▽

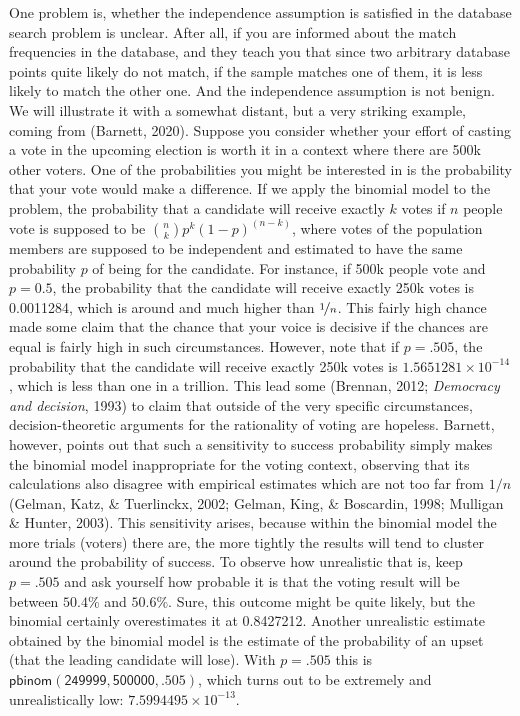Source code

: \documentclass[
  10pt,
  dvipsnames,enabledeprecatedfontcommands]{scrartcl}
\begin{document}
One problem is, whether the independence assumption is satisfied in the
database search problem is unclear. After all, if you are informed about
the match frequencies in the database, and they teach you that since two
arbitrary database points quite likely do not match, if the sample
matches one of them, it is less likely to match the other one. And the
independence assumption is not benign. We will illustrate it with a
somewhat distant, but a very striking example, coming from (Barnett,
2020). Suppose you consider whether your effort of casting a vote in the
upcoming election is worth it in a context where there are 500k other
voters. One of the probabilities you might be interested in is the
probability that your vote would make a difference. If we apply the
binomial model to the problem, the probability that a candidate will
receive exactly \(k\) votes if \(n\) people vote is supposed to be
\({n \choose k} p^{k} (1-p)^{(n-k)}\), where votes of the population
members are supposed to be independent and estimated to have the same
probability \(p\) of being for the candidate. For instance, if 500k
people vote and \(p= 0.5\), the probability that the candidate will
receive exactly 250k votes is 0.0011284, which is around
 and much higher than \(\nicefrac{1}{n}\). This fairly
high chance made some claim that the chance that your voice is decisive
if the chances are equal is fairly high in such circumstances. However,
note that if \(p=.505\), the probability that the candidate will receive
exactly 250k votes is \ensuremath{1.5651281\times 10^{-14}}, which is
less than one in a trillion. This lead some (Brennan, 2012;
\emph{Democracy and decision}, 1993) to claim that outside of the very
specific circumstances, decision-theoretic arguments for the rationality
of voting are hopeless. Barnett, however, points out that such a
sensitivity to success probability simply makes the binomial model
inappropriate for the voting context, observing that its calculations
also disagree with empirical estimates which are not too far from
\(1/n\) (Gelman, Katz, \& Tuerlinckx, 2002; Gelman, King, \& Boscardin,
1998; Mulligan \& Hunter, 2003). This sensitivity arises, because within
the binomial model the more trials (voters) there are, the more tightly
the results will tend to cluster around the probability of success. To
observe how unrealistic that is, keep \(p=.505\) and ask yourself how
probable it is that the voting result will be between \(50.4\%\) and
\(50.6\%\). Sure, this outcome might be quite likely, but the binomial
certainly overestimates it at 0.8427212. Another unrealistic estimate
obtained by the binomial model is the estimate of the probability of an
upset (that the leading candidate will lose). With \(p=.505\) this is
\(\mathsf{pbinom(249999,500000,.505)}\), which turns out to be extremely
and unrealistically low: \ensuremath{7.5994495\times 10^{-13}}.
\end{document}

△

Show me every line in the data above that includes "likely".

arbitrary database points quite likely do not match, if the sample
matches one of them, it is less likely to match the other one. And the
\(50.6\%\). Sure, this outcome might be quite likely, but the binomial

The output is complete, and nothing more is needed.